» **INSTRUCTIONS TO FOLLOW**
The line containing "5. **Essence Count**: Centered" marks the start, and the last line of the records below marks the end. Print that run exactly and nothing else.

Top of RECORDS TO PROCESS

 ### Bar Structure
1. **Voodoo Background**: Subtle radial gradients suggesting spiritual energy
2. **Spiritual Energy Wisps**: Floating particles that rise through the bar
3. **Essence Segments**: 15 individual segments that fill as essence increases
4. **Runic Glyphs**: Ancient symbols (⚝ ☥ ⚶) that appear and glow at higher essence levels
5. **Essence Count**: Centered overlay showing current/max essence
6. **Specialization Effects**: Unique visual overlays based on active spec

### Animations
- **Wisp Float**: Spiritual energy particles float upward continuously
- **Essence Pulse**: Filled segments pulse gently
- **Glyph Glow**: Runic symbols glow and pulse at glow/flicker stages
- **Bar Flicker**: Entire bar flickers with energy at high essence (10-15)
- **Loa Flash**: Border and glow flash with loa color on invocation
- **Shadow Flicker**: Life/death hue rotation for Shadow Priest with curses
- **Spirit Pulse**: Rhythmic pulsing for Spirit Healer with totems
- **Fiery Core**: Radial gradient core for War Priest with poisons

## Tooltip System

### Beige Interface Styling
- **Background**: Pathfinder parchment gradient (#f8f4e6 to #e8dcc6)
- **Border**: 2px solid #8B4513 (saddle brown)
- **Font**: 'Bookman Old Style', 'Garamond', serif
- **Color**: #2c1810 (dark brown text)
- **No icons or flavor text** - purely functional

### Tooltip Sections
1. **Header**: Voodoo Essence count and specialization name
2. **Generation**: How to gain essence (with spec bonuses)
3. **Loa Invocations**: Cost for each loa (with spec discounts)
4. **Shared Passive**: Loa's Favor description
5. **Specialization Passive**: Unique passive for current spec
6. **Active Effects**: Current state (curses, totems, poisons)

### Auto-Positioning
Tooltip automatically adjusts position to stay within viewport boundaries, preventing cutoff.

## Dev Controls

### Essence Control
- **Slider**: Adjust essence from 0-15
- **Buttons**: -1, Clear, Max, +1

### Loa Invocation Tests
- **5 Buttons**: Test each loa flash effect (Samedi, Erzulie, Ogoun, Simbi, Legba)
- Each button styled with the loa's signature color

Bottom of RECORDS TO PROCESS

» **TASK SOLUTION**
5. **Essence Count**: Centered overlay showing current/max essence
6. **Specialization Effects**: Unique visual overlays based on active spec

### Animations
- **Wisp Float**: Spiritual energy particles float upward continuously
- **Essence Pulse**: Filled segments pulse gently
- **Glyph Glow**: Runic symbols glow and pulse at glow/flicker stages
- **Bar Flicker**: Entire bar flickers with energy at high essence (10-15)
- **Loa Flash**: Border and glow flash with loa color on invocation
- **Shadow Flicker**: Life/death hue rotation for Shadow Priest with curses
- **Spirit Pulse**: Rhythmic pulsing for Spirit Healer with totems
- **Fiery Core**: Radial gradient core for War Priest with poisons

## Tooltip System

### Beige Interface Styling
- **Background**: Pathfinder parchment gradient (#f8f4e6 to #e8dcc6)
- **Border**: 2px solid #8B4513 (saddle brown)
- **Font**: 'Bookman Old Style', 'Garamond', serif
- **Color**: #2c1810 (dark brown text)
- **No icons or flavor text** - purely functional

### Tooltip Sections
1. **Header**: Voodoo Essence count and specialization name
2. **Generation**: How to gain essence (with spec bonuses)
3. **Loa Invocations**: Cost for each loa (with spec discounts)
4. **Shared Passive**: Loa's Favor description
5. **Specialization Passive**: Unique passive for current spec
6. **Active Effects**: Current state (curses, totems, poisons)

### Auto-Positioning
Tooltip automatically adjusts position to stay within viewport boundaries, preventing cutoff.

## Dev Controls

### Essence Control
- **Slider**: Adjust essence from 0-15
- **Buttons**: -1, Clear, Max, +1

### Loa Invocation Tests
- **5 Buttons**: Test each loa flash effect (Samedi, Erzulie, Ogoun, Simbi, Legba)
- Each button styled with the loa's signature color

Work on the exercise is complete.